* **Task to complete**
Please reproduce the entries in full. Keep every character the same.

* **Provided records**
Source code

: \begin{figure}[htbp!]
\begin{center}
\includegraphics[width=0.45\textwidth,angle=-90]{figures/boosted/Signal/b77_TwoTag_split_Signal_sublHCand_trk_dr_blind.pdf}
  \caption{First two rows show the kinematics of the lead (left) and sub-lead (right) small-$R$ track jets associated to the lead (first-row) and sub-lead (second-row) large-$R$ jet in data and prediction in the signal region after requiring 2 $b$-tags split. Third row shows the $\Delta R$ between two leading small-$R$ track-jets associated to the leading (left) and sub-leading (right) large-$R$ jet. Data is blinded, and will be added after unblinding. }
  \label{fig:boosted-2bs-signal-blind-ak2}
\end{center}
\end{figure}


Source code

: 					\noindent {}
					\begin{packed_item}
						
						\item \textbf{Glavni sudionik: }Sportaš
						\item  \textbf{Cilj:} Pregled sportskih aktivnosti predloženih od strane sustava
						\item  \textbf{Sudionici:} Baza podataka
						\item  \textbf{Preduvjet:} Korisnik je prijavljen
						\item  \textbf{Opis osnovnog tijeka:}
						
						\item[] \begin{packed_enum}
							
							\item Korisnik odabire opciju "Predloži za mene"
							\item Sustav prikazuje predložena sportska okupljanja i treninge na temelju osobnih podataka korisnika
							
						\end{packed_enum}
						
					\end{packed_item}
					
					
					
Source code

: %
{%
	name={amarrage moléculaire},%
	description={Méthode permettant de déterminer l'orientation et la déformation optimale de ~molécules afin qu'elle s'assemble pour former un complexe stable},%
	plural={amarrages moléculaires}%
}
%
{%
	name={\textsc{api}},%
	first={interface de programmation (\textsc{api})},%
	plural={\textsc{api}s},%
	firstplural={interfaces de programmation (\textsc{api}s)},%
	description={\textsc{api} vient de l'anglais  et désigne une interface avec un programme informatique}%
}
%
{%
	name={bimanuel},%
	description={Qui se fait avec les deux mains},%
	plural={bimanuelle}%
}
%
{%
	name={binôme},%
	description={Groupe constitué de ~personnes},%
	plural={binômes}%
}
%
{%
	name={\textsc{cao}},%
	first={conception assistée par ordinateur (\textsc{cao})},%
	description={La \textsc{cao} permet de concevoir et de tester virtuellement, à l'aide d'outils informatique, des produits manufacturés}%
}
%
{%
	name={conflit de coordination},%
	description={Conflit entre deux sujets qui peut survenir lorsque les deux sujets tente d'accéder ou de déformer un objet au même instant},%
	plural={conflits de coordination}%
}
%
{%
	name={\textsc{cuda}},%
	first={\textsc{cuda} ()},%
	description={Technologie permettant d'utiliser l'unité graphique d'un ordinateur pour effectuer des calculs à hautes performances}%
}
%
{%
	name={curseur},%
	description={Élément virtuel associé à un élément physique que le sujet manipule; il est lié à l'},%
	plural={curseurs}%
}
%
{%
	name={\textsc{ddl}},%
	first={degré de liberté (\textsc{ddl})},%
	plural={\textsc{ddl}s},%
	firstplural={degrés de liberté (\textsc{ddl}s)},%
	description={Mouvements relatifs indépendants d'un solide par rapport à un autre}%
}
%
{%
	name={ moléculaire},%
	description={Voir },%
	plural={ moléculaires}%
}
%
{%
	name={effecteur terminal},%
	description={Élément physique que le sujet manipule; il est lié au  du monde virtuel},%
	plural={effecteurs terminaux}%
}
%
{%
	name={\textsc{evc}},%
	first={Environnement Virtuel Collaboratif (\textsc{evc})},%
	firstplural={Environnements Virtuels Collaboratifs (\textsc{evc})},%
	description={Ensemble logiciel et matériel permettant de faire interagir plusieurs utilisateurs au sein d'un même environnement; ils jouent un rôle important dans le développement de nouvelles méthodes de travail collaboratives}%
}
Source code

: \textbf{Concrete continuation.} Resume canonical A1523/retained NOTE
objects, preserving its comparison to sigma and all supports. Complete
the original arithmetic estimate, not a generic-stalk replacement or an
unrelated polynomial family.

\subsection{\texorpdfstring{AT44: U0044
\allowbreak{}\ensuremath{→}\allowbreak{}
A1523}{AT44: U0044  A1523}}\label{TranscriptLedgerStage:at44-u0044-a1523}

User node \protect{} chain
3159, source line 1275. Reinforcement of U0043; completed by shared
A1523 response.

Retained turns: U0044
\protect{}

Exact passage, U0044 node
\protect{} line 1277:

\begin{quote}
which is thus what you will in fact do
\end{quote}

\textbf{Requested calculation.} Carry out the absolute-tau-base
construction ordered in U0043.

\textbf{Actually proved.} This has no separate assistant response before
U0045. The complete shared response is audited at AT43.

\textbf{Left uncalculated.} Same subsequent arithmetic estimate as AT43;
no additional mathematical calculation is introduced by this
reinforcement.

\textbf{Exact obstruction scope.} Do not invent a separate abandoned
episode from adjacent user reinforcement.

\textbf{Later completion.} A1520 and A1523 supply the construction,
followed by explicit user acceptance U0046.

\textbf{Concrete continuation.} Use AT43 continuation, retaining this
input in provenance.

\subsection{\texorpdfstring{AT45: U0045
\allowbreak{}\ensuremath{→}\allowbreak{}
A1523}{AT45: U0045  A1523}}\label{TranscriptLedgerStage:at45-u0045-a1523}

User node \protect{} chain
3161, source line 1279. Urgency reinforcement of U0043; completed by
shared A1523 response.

* **Task answer**
Source code

: \begin{figure}[htbp!]
\begin{center}
\includegraphics[width=0.45\textwidth,angle=-90]{figures/boosted/Signal/b77_TwoTag_split_Signal_sublHCand_trk_dr_blind.pdf}
  \caption{First two rows show the kinematics of the lead (left) and sub-lead (right) small-$R$ track jets associated to the lead (first-row) and sub-lead (second-row) large-$R$ jet in data and prediction in the signal region after requiring 2 $b$-tags split. Third row shows the $\Delta R$ between two leading small-$R$ track-jets associated to the leading (left) and sub-leading (right) large-$R$ jet. Data is blinded, and will be added after unblinding. }
  \label{fig:boosted-2bs-signal-blind-ak2}
\end{center}
\end{figure}


Source code

: 					\noindent {}
					\begin{packed_item}
						
						\item \textbf{Glavni sudionik: }Sportaš
						\item  \textbf{Cilj:} Pregled sportskih aktivnosti predloženih od strane sustava
						\item  \textbf{Sudionici:} Baza podataka
						\item  \textbf{Preduvjet:} Korisnik je prijavljen
						\item  \textbf{Opis osnovnog tijeka:}
						
						\item[] \begin{packed_enum}
							
							\item Korisnik odabire opciju "Predloži za mene"
							\item Sustav prikazuje predložena sportska okupljanja i treninge na temelju osobnih podataka korisnika
							
						\end{packed_enum}
						
					\end{packed_item}
					
					
					
Source code

: %
{%
	name={amarrage moléculaire},%
	description={Méthode permettant de déterminer l'orientation et la déformation optimale de ~molécules afin qu'elle s'assemble pour former un complexe stable},%
	plural={amarrages moléculaires}%
}
%
{%
	name={\textsc{api}},%
	first={interface de programmation (\textsc{api})},%
	plural={\textsc{api}s},%
	firstplural={interfaces de programmation (\textsc{api}s)},%
	description={\textsc{api} vient de l'anglais  et désigne une interface avec un programme informatique}%
}
%
{%
	name={bimanuel},%
	description={Qui se fait avec les deux mains},%
	plural={bimanuelle}%
}
%
{%
	name={binôme},%
	description={Groupe constitué de ~personnes},%
	plural={binômes}%
}
%
{%
	name={\textsc{cao}},%
	first={conception assistée par ordinateur (\textsc{cao})},%
	description={La \textsc{cao} permet de concevoir et de tester virtuellement, à l'aide d'outils informatique, des produits manufacturés}%
}
%
{%
	name={conflit de coordination},%
	description={Conflit entre deux sujets qui peut survenir lorsque les deux sujets tente d'accéder ou de déformer un objet au même instant},%
	plural={conflits de coordination}%
}
%
{%
	name={\textsc{cuda}},%
	first={\textsc{cuda} ()},%
	description={Technologie permettant d'utiliser l'unité graphique d'un ordinateur pour effectuer des calculs à hautes performances}%
}
%
{%
	name={curseur},%
	description={Élément virtuel associé à un élément physique que le sujet manipule; il est lié à l'},%
	plural={curseurs}%
}
%
{%
	name={\textsc{ddl}},%
	first={degré de liberté (\textsc{ddl})},%
	plural={\textsc{ddl}s},%
	firstplural={degrés de liberté (\textsc{ddl}s)},%
	description={Mouvements relatifs indépendants d'un solide par rapport à un autre}%
}
%
{%
	name={ moléculaire},%
	description={Voir },%
	plural={ moléculaires}%
}
%
{%
	name={effecteur terminal},%
	description={Élément physique que le sujet manipule; il est lié au  du monde virtuel},%
	plural={effecteurs terminaux}%
}
%
{%
	name={\textsc{evc}},%
	first={Environnement Virtuel Collaboratif (\textsc{evc})},%
	firstplural={Environnements Virtuels Collaboratifs (\textsc{evc})},%
	description={Ensemble logiciel et matériel permettant de faire interagir plusieurs utilisateurs au sein d'un même environnement; ils jouent un rôle important dans le développement de nouvelles méthodes de travail collaboratives}%
}
Source code

: \textbf{Concrete continuation.} Resume canonical A1523/retained NOTE
objects, preserving its comparison to sigma and all supports. Complete
the original arithmetic estimate, not a generic-stalk replacement or an
unrelated polynomial family.

\subsection{\texorpdfstring{AT44: U0044
\allowbreak{}\ensuremath{→}\allowbreak{}
A1523}{AT44: U0044  A1523}}\label{TranscriptLedgerStage:at44-u0044-a1523}

User node \protect{} chain
3159, source line 1275. Reinforcement of U0043; completed by shared
A1523 response.

Retained turns: U0044
\protect{}

Exact passage, U0044 node
\protect{} line 1277:

\begin{quote}
which is thus what you will in fact do
\end{quote}

\textbf{Requested calculation.} Carry out the absolute-tau-base
construction ordered in U0043.

\textbf{Actually proved.} This has no separate assistant response before
U0045. The complete shared response is audited at AT43.

\textbf{Left uncalculated.} Same subsequent arithmetic estimate as AT43;
no additional mathematical calculation is introduced by this
reinforcement.

\textbf{Exact obstruction scope.} Do not invent a separate abandoned
episode from adjacent user reinforcement.

\textbf{Later completion.} A1520 and A1523 supply the construction,
followed by explicit user acceptance U0046.

\textbf{Concrete continuation.} Use AT43 continuation, retaining this
input in provenance.

\subsection{\texorpdfstring{AT45: U0045
\allowbreak{}\ensuremath{→}\allowbreak{}
A1523}{AT45: U0045  A1523}}\label{TranscriptLedgerStage:at45-u0045-a1523}

User node \protect{} chain
3161, source line 1279. Urgency reinforcement of U0043; completed by
shared A1523 response.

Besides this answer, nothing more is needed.